By JOHN CODMAN. Boston : Lee and Shepard.
THE title of this book leaves its reviewer little to say in explanation of its purposes. It is a lively enough book, and a book well enough written, with a good deal of dash and piquancy in the style ; and yet, like the blameless dinner to which Doctor Johnson objected that it was not a dinner to ask a man to, it is not a book to advise one to read. It does not appear to us, after reading it, that we are wiser concerning Brazil than before ; even the facts in it we greeted, in many cases, with the warmth due to old statistical acquaintances. The philosophy of the author seems to be that the Brazilians are a bad set, and that they have become so mainly by mingling their blood with that of their negroes,—a race never so useful and happy as when in the discipline of slavery. Mr. Codman contrasts their hopeless state on the lands of a good-heartecl Scotchman in Brazil, who intends to let them earn their freedom by working for him, with their condition on the neighboring estate of a sharp, slave-driving Yankee, who acquiesces unmurmuringly in the purposes of Providence; “his theory being, that, as labor is their condition, the greatest amount of work compatible with their health and fair endurance is to be got from them.
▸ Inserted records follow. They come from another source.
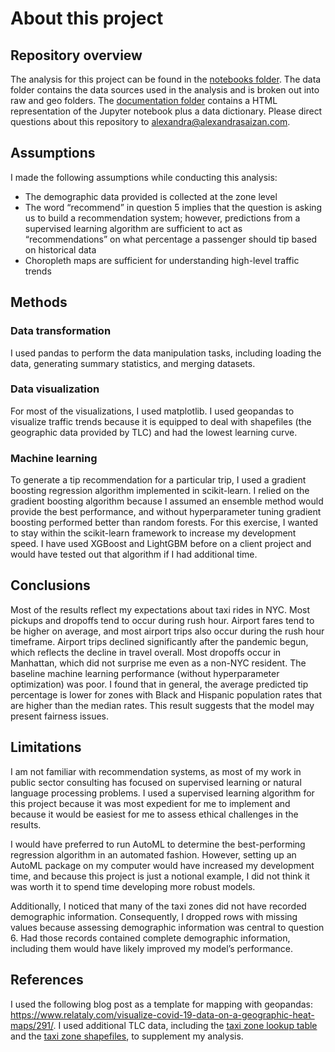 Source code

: # About this project

## Repository overview
The analysis for this project can be found in the [notebooks folder](notebooks/answers.ipynb). The data folder contains the data sources used in the analysis and is broken out into raw and geo folders. The [documentation folder](documentation/) contains a HTML representation of the Jupyter notebook plus a data dictionary. Please direct questions about this repository to alexandra@alexandrasaizan.com.

## Assumptions 

I made the following assumptions while conducting this analysis: 

- The demographic data provided is collected at the zone level 
- The word “recommend” in question 5 implies that the question is asking us to build a recommendation system; however, predictions from a supervised learning algorithm are sufficient to act as “recommendations” on what percentage a passenger should tip based on historical data 
- Choropleth maps are sufficient for understanding high-level traffic trends 

## Methods 

### Data transformation 

I used pandas to perform the data manipulation tasks, including loading the data, generating summary statistics, and merging datasets. 

### Data visualization 

For most of the visualizations, I used matplotlib. I used geopandas to visualize traffic trends because it is equipped to deal with shapefiles (the geographic data provided by TLC) and had the lowest learning curve. 

### Machine learning 

To generate a tip recommendation for a particular trip, I used a gradient boosting regression algorithm implemented in scikit-learn. I relied on the gradient boosting algorithm because I assumed an ensemble method would provide the best performance, and without hyperparameter tuning gradient boosting performed better than random forests. For this exercise, I wanted to stay within the scikit-learn framework to increase my development speed. I have used XGBoost and LightGBM before on a client project and would have tested out that algorithm if I had additional time.  

## Conclusions 

Most of the results reflect my expectations about taxi rides in NYC. Most pickups and dropoffs tend to occur during rush hour. Airport fares tend to be higher on average, and most airport trips also occur during the rush hour timeframe. Airport trips declined significantly after the pandemic begun, which reflects the decline in travel overall. Most dropoffs occur in Manhattan, which did not surprise me even as a non-NYC resident. The baseline machine learning performance (without hyperparameter optimization) was poor. I found that in general, the average predicted tip percentage is lower for zones with Black and Hispanic population rates that are higher than the median rates. This result suggests that the model may present fairness issues. 

## Limitations 

I am not familiar with recommendation systems, as most of my work in public sector consulting has focused on supervised learning or natural language processing problems. I used a supervised learning algorithm for this project because it was most expedient for me to implement and because it would be easiest for me to assess ethical challenges in the results.  

I would have preferred to run AutoML to determine the best-performing regression algorithm in an automated fashion. However, setting up an AutoML package on my computer would have increased my development time, and because this project is just a notional example, I did not think it was worth it to spend time developing more robust models. 

Additionally, I noticed that many of the taxi zones did not have recorded demographic information. Consequently, I dropped rows with missing values because assessing demographic information was central to question 6. Had those records contained complete demographic information, including them would have likely improved my model’s performance. 

## References 

I used the following blog post as a template for mapping with geopandas: https://www.relataly.com/visualize-covid-19-data-on-a-geographic-heat-maps/291/. I used additional TLC data, including the [taxi zone lookup table](https://s3.amazonaws.com/nyc-tlc/misc/taxi+_zone_lookup.csv) and the [taxi zone shapefiles](https://s3.amazonaws.com/nyc-tlc/misc/taxi_zones.zip), to supplement my analysis. 
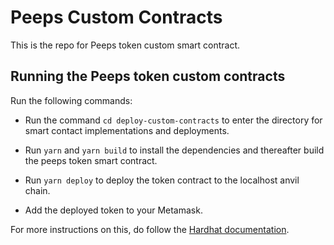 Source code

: # Peeps Custom Contracts

This is the repo for Peeps token custom smart contract.

## Running the Peeps token custom contracts

Run the following commands:

- Run the command `cd deploy-custom-contracts` to enter the directory for smart contact implementations and deployments.

- Run `yarn` and `yarn build` to install the dependencies and thereafter build the peeps token smart contract.

- Run `yarn deploy` to deploy the token contract to the localhost anvil chain.

- Add the deployed token to your Metamask.

For more instructions on this, do follow the [Hardhat documentation](https://hardhat.org/docs). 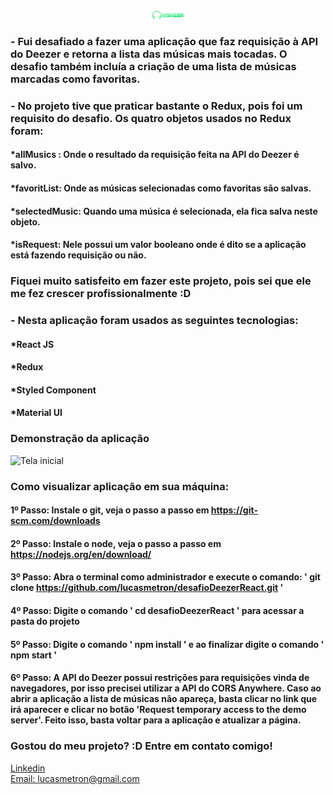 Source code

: <div align="center">
  <img src="./src/assets/logo.svg" alt="Podcastr logo" style='width: 50px'>
  
</div>

### - Fui desafiado a fazer uma aplicação que faz requisição à API do Deezer e retorna a lista das músicas mais tocadas. O desafio também incluía a criação de uma lista de músicas marcadas como favoritas.
### - No projeto tive que praticar bastante o Redux, pois foi um requisito do desafio. Os quatro objetos usados no Redux foram:
#### *allMusics : Onde o resultado da requisição feita na API do Deezer é salvo.
#### *favoritList: Onde as músicas selecionadas como favoritas são salvas.
#### *selectedMusic: Quando uma música é selecionada, ela fica salva neste objeto.
#### *isRequest: Nele possui um valor booleano onde é dito se a aplicação está fazendo requisição ou não.

### Fiquei muito satisfeito em fazer este projeto, pois sei que ele me fez crescer profissionalmente :D
### - Nesta aplicação foram usados as seguintes tecnologias:

#### *React JS
#### *Redux
#### *Styled Component
#### *Material UI


### Demonstração da aplicação
![Tela inicial](./src/assets/lucasDeezer.gif)


### Como visualizar aplicação em sua máquina:

#### 1º Passo: Instale o git, veja o passo a passo em https://git-scm.com/downloads
#### 2º Passo: Instale o node, veja o passo a passo em https://nodejs.org/en/download/
#### 3º Passo: Abra o terminal como administrador e execute o comando: ' git clone https://github.com/lucasmetron/desafioDeezerReact.git '
#### 4º Passo: Digite o comando ' cd desafioDeezerReact ' para acessar a pasta do projeto
#### 5º Passo: Digite o comando ' npm install ' e ao finalizar digite o comando ' npm start '
#### 6º Passo: A API do Deezer possui restrições para requisições vinda de navegadores, por isso precisei utilizar a API do CORS Anywhere. Caso ao abrir a aplicação a lista de músicas não apareça, basta clicar no link que irá aparecer e clicar no botão 'Request temporary access to the demo server'. Feito isso, basta voltar para a aplicação e atualizar a página.


### Gostou do meu projeto? :D Entre em contato comigo! 
[Linkedin](https://www.linkedin.com/in/lucas-rosa-058683102/) <br/>
[Email: lucasmetron@gmail.com](mailto:lucasmetron@gmail.com)

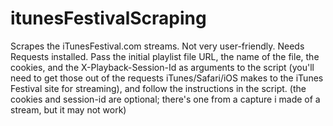 itunesFestivalScraping
======================

Scrapes the iTunesFestival.com streams. Not very user-friendly. Needs Requests installed. Pass the initial playlist file URL, the name of the file, the cookies, and the X-Playback-Session-Id as arguments to the script (you'll need to get those out of the requests iTunes/Safari/iOS makes to the iTunes Festival site for streaming), and follow the instructions in the script. (the cookies and session-id are optional; there's one from a capture i made of a stream, but it may not work)
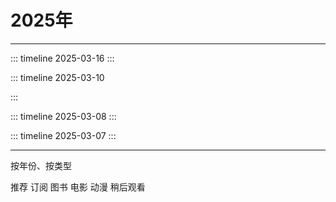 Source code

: # 2025年

<Linkcard 
  title="年度总结 [ ⬜ ✅]" 
  description="本年度还未过完哦" 
  type="full"
  /> 

------



::: timeline 2025-03-16
<Linkcard 
  title="[旅行]一塔一寺一西湖[杭州]"
  url="https://www.xiaohongshu.com/discovery/item/67d6ed1c000000000603e835?source=webshare&xhsshare=pc_web&xsec_token=AB1Req51calGnmqXSUZ1epgR2E3dRnSBr-khjd3GmPNrU=&xsec_source=pc_share"
  logo="/blog/images/20250316一塔一寺一西湖.png"
  description="路线: 雷峰塔-净慈寺-西湖"
  description2="游玩指数：❤❤"
  description3="旅行体验: 雷峰塔登高望远看西湖风景很好，就是今天风有点大"
  type="full"
  /> 
:::

::: timeline 2025-03-10

<Linkcard 
  url="https://www.iyf.tv/play/uGuMFP9oOzG?id=nSlzZFyo18o" 
  title="[韩剧] 善意的竞争 [2025年] [豆瓣评分 8.6]" 
  description="类型: 剧情 / 悬疑 / 惊悚"
  description2="主演: 李惠利 / 郑秀斌 / 姜惠元 / 吴友利 / 崔荣宰"
  description3="描述: 讲述了转学生禹瑟琪与天才少女刘在伊之间发展出危险关系的故事"
  type="full"
  target="_black"
  logo="https://static.iyf.tv/upload/video/202502091621242131386.gif?w=216&h=309&format=jpg&mode=stretch"
  /> 

:::

::: timeline 2025-03-08
<Linkcard 
  title="[徒步]西湖标毅线[杭州]" 
  description="公里数：22.46公里 " 
  description2="本次记录：耗时 06:17:49 |步数 30813步 | 卡路里 3140Kcal "
  description3="游玩指数：❤❤❤"
  description4="旅行体验：野路有野趣，但要记得带护膝、登山杖和3瓶水哦O(∩_∩)O~"
  logo="/blog/images/20250308西湖表毅行.png"
  type="full"
  /> 
:::

::: timeline 2025-03-07
<Linkcard 
  url="/blog/docs/guide/webapp/vitepress/" 
  title="[文档]使用VitePress搭建在线博客" 
  description=" 使用Markdown 编写文档并将其部署到GitHub Page站点" 
  logo="/blog/icon/vitepress.png"
  type="full"
  /> 
:::

------

按年份、按类型

推荐 订阅  图书 电影 动漫  稍后观看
With this end in view, there is a judicious distribution of rewards and punishments.”Mr. Codman finds the charm of novelty in these just and simple ideas, but we think we have in past years met with the same ingenious reasoning in Southern speeches and newspapers ; and we suspect the system was one commonly adopted in our slave States, where the occasional omission of punishments was economically made to represent the judicious distribution of rewards.
In fact, Mr. Codman seems to have travelled and written too late to benefit his generation. Six or seven happy years ago, an enlightened public sentiment would have received his views of slavery with acclaim ; but we doubt if they would now sell a copy of his book even in Charleston.